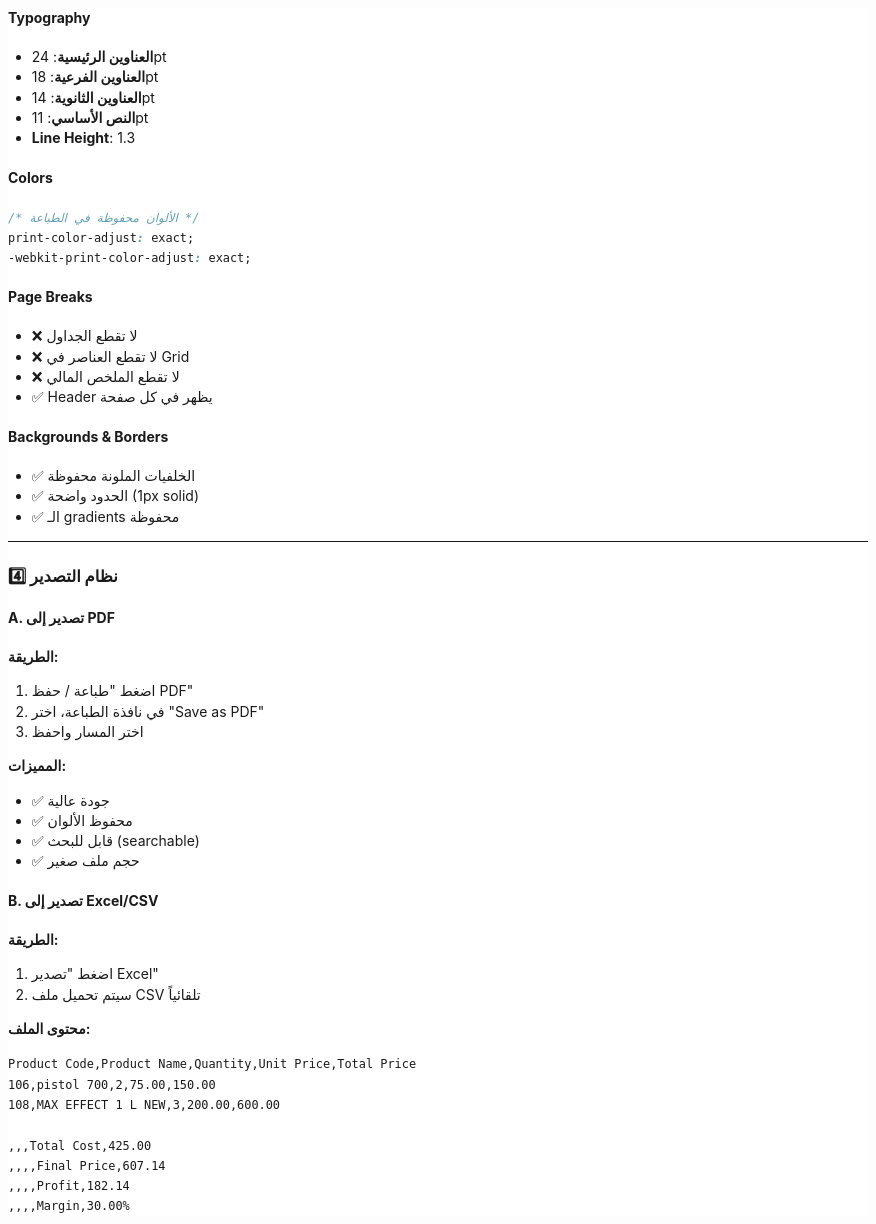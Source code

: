 #### **Typography**
- **العناوين الرئيسية**: 24pt
- **العناوين الفرعية**: 18pt
- **العناوين الثانوية**: 14pt
- **النص الأساسي**: 11pt
- **Line Height**: 1.3

#### **Colors**
```css
/* الألوان محفوظة في الطباعة */
print-color-adjust: exact;
-webkit-print-color-adjust: exact;
```

#### **Page Breaks**
- ❌ لا تقطع الجداول
- ❌ لا تقطع العناصر في Grid
- ❌ لا تقطع الملخص المالي
- ✅ Header يظهر في كل صفحة

#### **Backgrounds & Borders**
- ✅ الخلفيات الملونة محفوظة
- ✅ الحدود واضحة (1px solid)
- ✅ الـ gradients محفوظة

---

### 4️⃣ نظام التصدير

#### **A. تصدير إلى PDF**

**الطريقة:**
1. اضغط "طباعة / حفظ PDF"
2. في نافذة الطباعة، اختر "Save as PDF"
3. اختر المسار واحفظ

**المميزات:**
- ✅ جودة عالية
- ✅ محفوظ الألوان
- ✅ قابل للبحث (searchable)
- ✅ حجم ملف صغير

#### **B. تصدير إلى Excel/CSV**

**الطريقة:**
1. اضغط "تصدير Excel"
2. سيتم تحميل ملف CSV تلقائياً

**محتوى الملف:**
```csv
Product Code,Product Name,Quantity,Unit Price,Total Price
106,pistol 700,2,75.00,150.00
108,MAX EFFECT 1 L NEW,3,200.00,600.00

,,,Total Cost,425.00
,,,,Final Price,607.14
,,,,Profit,182.14
,,,,Margin,30.00%
```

----

## Task prompt
Look through the listing above and copy each line with the word "print" in it.

## Written response
print-color-adjust: exact;
-webkit-print-color-adjust: exact;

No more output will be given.